Episode 5. The Organisations

The Bishop performs a service consecrating the church and then preaches a sermon

Episode 6. The Future

Various scenes of the Parish’s history are introduced by the voices of the Chorus, the Common Man and the Press: the construction of the Post Office, the departure of the Rev. C.E. Story, the Local Elections, local Poor Relief Missions, the erection of public gas lamps, and the overall increase in the church congregation.

Tableau of the Wealdstone Mothers’ Union

Tableau: Meeting of the Harrow Weald Council on the reuniting of the local postal address

Some of the people in the disconnected south prefer not to be associated with the parish at all! This leads to a discussion of local criminality and drunkenness due to the high numbers of working-class residents. W.S. Gilbert, a local resident, appears and complains of drunkenness.

Demonstration of Local Youth Organisations, the Church Lads’ Brigade and the Scouts.

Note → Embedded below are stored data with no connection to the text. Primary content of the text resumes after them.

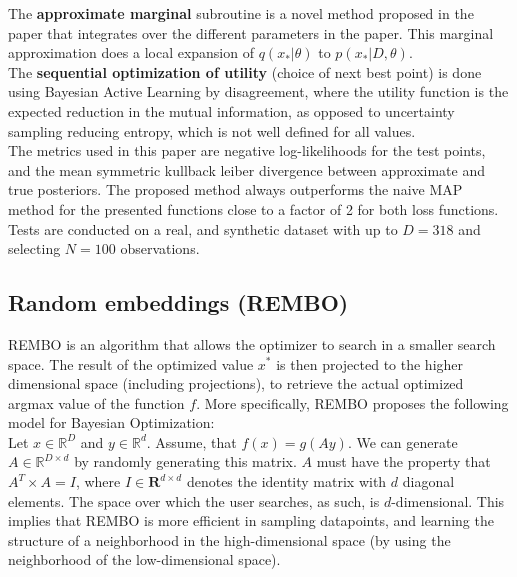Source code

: The \textbf{approximate marginal} subroutine is a novel method proposed in the paper that integrates over the different parameters in the paper.
This marginal approximation does a local expansion of $q(x_* | \theta) $ to $p(x_* | D, \theta)$. \\

The \textbf{sequential optimization of utility} (choice of next best point) is done using Bayesian Active Learning by disagreement, where the utility function is the expected reduction in the mutual information, as opposed to uncertainty sampling reducing entropy, which  is not well defined for all values. \\

The metrics used in this paper are negative log-likelihoods for the test points, and the mean symmetric kullback leiber divergence between approximate and true posteriors.
The proposed method always outperforms the naive MAP method for the presented functions close to a factor of 2 for both loss functions.
Tests are conducted on a real, and synthetic dataset with up to $D = 318$ and selecting $N = 100$ observations. 

\subsection{Random embeddings (REMBO)}
REMBO is an algorithm that allows the optimizer to search in a smaller search space.
The result of the optimized value $x^*$ is then projected to the higher dimensional space (including projections), to retrieve the actual optimized argmax value of the function $f$. 
More specifically, REMBO proposes the following model for Bayesian Optimization: \\

\citep{Wang2013} Let $x \in \mathbb{R}^D$ and $y \in \mathbb{R}^d$. Assume, that $f(x) = g(Ay)$. We can generate $A \in \mathbb{R}^{D \times d}$ by randomly generating this matrix.
$A$ must have the property that $A^T \times A = I$, where $I \in \mathbf{R}^{d \times d}$ denotes the identity matrix with $d$ diagonal elements.
The space over which the user searches, as such, is $d$-dimensional.
This implies that REMBO is more efficient in sampling datapoints, and learning the structure of a neighborhood in the high-dimensional space (by using the neighborhood of the low-dimensional space). \\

Closing Speech summarizing the history of the Parish

Singing of Jerusalem and Final Blessing.

Key historical figures mentioned

  • Gilbert, Sir William Schwenck (1836–1911) playwright

Musical production

  • ‘We love the place, O God’
  • Jerusalem

Newspaper coverage of pageant

Harrow Observer and Gazette

Book of words

None noted

Other primary published materials

  • Pageant of Wealdstone, 30 May 1956. Harrow, 1956. [Price 3d.]

References in secondary literature

n/a

Archival holdings connected to pageant

  • Programme, Photographs, Newspaper Cuttings, and typescript in London Metropolitan Archives, Reference DRO/162/124

Sources used in preparation of pageant

n/a

Summary

This is an excellent example of a London suburban pageant from the 1950s, highlighting the anxieties of a community being swallowed up by the urban sprawl of the capital, thereby losing much of its history (see Finsbury (1960) and Croydon (1960). The focus of the narrative was purely on local history, and the building of the Holy Trinity Church. The pageant suggested that the church and local organizations created a community in a settlement which came together due to the coming of the commuter railway and speculative building, two factors which were often presented critically in many inter-war pageants (see Surrey (1937) and England's Pleasant Land (1938)). The narrative is also striking in its use of the figure of the press and common man alongside a narrative chorus.